*EXERCISE*: With the line containing "[PARQUET_GUIDE.md](./guides/PARQUET_GUIDE.md) → 并发控制 |" as the starting point, output every line of the data below through its final line, character for character.

Stored items
- - - - -
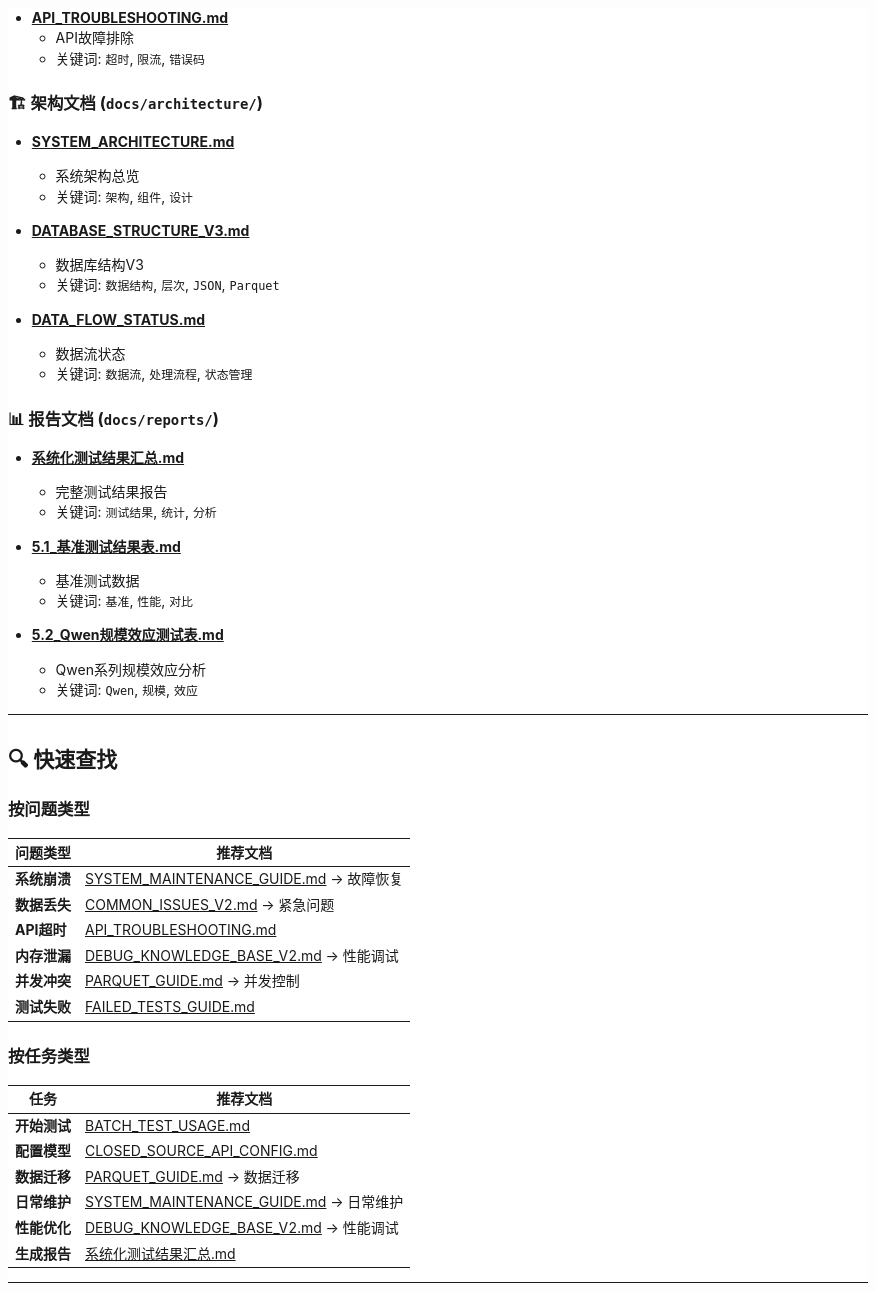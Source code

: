 - **[API_TROUBLESHOOTING.md](./api/API_TROUBLESHOOTING.md)**
  - API故障排除
  - 关键词: `超时`, `限流`, `错误码`

### 🏗️ 架构文档 (`docs/architecture/`)
- **[SYSTEM_ARCHITECTURE.md](./architecture/SYSTEM_ARCHITECTURE.md)**
  - 系统架构总览
  - 关键词: `架构`, `组件`, `设计`

- **[DATABASE_STRUCTURE_V3.md](./architecture/DATABASE_STRUCTURE_V3.md)**
  - 数据库结构V3
  - 关键词: `数据结构`, `层次`, `JSON`, `Parquet`

- **[DATA_FLOW_STATUS.md](./architecture/DATA_FLOW_STATUS.md)**
  - 数据流状态
  - 关键词: `数据流`, `处理流程`, `状态管理`

### 📊 报告文档 (`docs/reports/`)
- **[系统化测试结果汇总.md](./reports/系统化测试结果汇总.md)**
  - 完整测试结果报告
  - 关键词: `测试结果`, `统计`, `分析`

- **[5.1_基准测试结果表.md](./reports/5.1_基准测试结果表.md)**
  - 基准测试数据
  - 关键词: `基准`, `性能`, `对比`

- **[5.2_Qwen规模效应测试表.md](./reports/5.2_Qwen规模效应测试表.md)**
  - Qwen系列规模效应分析
  - 关键词: `Qwen`, `规模`, `效应`

---

## 🔍 快速查找

### 按问题类型
| 问题类型 | 推荐文档 |
|---------|---------|
| **系统崩溃** | [SYSTEM_MAINTENANCE_GUIDE.md](./maintenance/SYSTEM_MAINTENANCE_GUIDE.md) → 故障恢复 |
| **数据丢失** | [COMMON_ISSUES_V2.md](./maintenance/COMMON_ISSUES_V2.md) → 紧急问题 |
| **API超时** | [API_TROUBLESHOOTING.md](./api/API_TROUBLESHOOTING.md) |
| **内存泄漏** | [DEBUG_KNOWLEDGE_BASE_V2.md](./maintenance/DEBUG_KNOWLEDGE_BASE_V2.md) → 性能调试 |
| **并发冲突** | [PARQUET_GUIDE.md](./guides/PARQUET_GUIDE.md) → 并发控制 |
| **测试失败** | [FAILED_TESTS_GUIDE.md](./guides/FAILED_TESTS_GUIDE.md) |

### 按任务类型
| 任务 | 推荐文档 |
|------|---------|
| **开始测试** | [BATCH_TEST_USAGE.md](./guides/BATCH_TEST_USAGE.md) |
| **配置模型** | [CLOSED_SOURCE_API_CONFIG.md](./api/CLOSED_SOURCE_API_CONFIG.md) |
| **数据迁移** | [PARQUET_GUIDE.md](./guides/PARQUET_GUIDE.md) → 数据迁移 |
| **日常维护** | [SYSTEM_MAINTENANCE_GUIDE.md](./maintenance/SYSTEM_MAINTENANCE_GUIDE.md) → 日常维护 |
| **性能优化** | [DEBUG_KNOWLEDGE_BASE_V2.md](./maintenance/DEBUG_KNOWLEDGE_BASE_V2.md) → 性能调试 |
| **生成报告** | [系统化测试结果汇总.md](./reports/系统化测试结果汇总.md) |

---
- - - - -
*SOLUTION FOR THIS EXERCISE*:
| **并发冲突** | [PARQUET_GUIDE.md](./guides/PARQUET_GUIDE.md) → 并发控制 |
| **测试失败** | [FAILED_TESTS_GUIDE.md](./guides/FAILED_TESTS_GUIDE.md) |

### 按任务类型
| 任务 | 推荐文档 |
|------|---------|
| **开始测试** | [BATCH_TEST_USAGE.md](./guides/BATCH_TEST_USAGE.md) |
| **配置模型** | [CLOSED_SOURCE_API_CONFIG.md](./api/CLOSED_SOURCE_API_CONFIG.md) |
| **数据迁移** | [PARQUET_GUIDE.md](./guides/PARQUET_GUIDE.md) → 数据迁移 |
| **日常维护** | [SYSTEM_MAINTENANCE_GUIDE.md](./maintenance/SYSTEM_MAINTENANCE_GUIDE.md) → 日常维护 |
| **性能优化** | [DEBUG_KNOWLEDGE_BASE_V2.md](./maintenance/DEBUG_KNOWLEDGE_BASE_V2.md) → 性能调试 |
| **生成报告** | [系统化测试结果汇总.md](./reports/系统化测试结果汇总.md) |

---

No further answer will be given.